START Data for this task
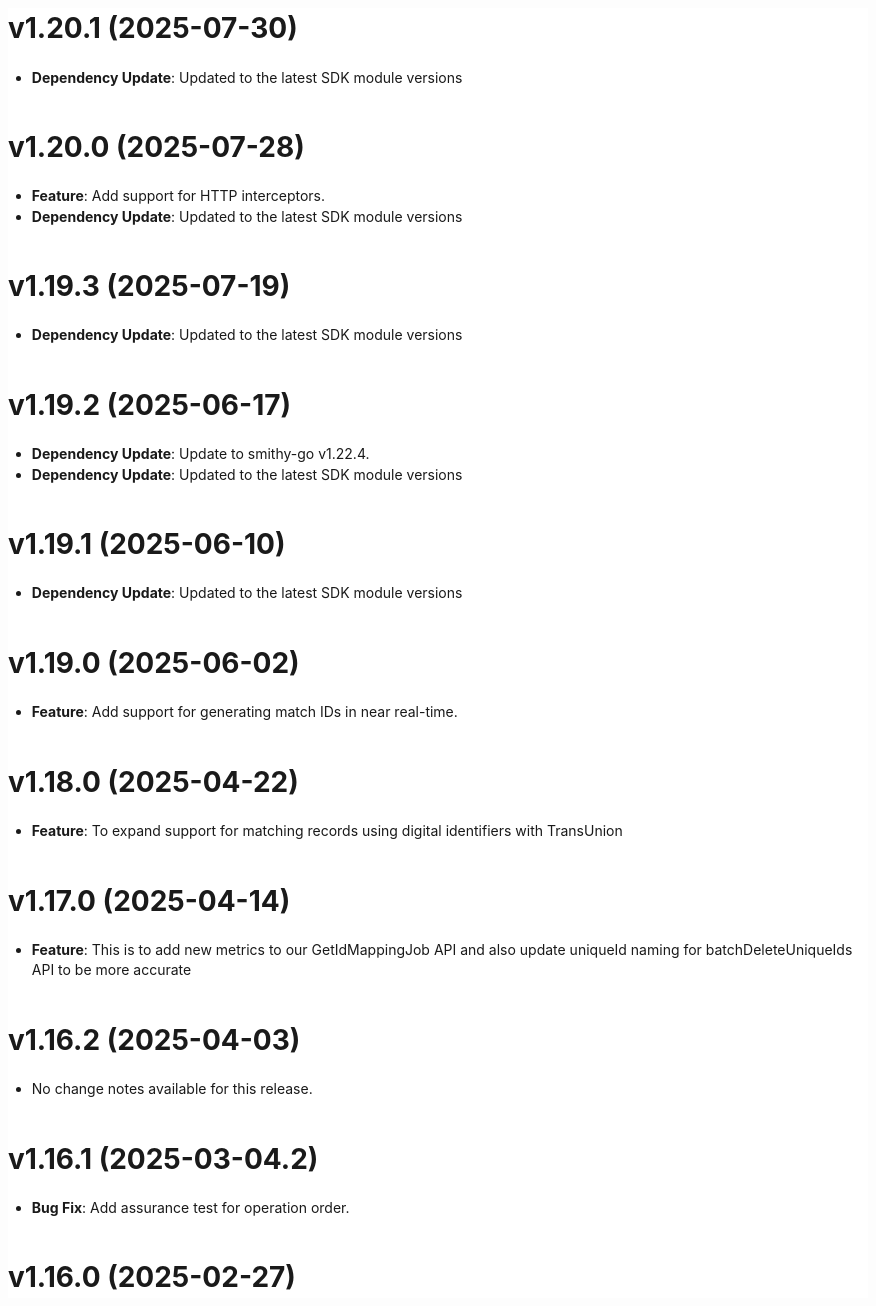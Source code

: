 # v1.20.1 (2025-07-30)

* **Dependency Update**: Updated to the latest SDK module versions

# v1.20.0 (2025-07-28)

* **Feature**: Add support for HTTP interceptors.
* **Dependency Update**: Updated to the latest SDK module versions

# v1.19.3 (2025-07-19)

* **Dependency Update**: Updated to the latest SDK module versions

# v1.19.2 (2025-06-17)

* **Dependency Update**: Update to smithy-go v1.22.4.
* **Dependency Update**: Updated to the latest SDK module versions

# v1.19.1 (2025-06-10)

* **Dependency Update**: Updated to the latest SDK module versions

# v1.19.0 (2025-06-02)

* **Feature**: Add support for generating match IDs in near real-time.

# v1.18.0 (2025-04-22)

* **Feature**: To expand support for matching records using digital identifiers with TransUnion

# v1.17.0 (2025-04-14)

* **Feature**: This is to add new metrics to our GetIdMappingJob API and also update uniqueId naming for batchDeleteUniqueIds API to be more accurate

# v1.16.2 (2025-04-03)

* No change notes available for this release.

# v1.16.1 (2025-03-04.2)

* **Bug Fix**: Add assurance test for operation order.

# v1.16.0 (2025-02-27)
END Data for this task
**Problem to work on**
Every line from the one containing "identifiers with TransUnion" through the end of the entries above must be echoed exactly, with both ends kept.

**Answer to this task**
* **Feature**: To expand support for matching records using digital identifiers with TransUnion

# v1.17.0 (2025-04-14)

* **Feature**: This is to add new metrics to our GetIdMappingJob API and also update uniqueId naming for batchDeleteUniqueIds API to be more accurate

# v1.16.2 (2025-04-03)

* No change notes available for this release.

# v1.16.1 (2025-03-04.2)

* **Bug Fix**: Add assurance test for operation order.

# v1.16.0 (2025-02-27)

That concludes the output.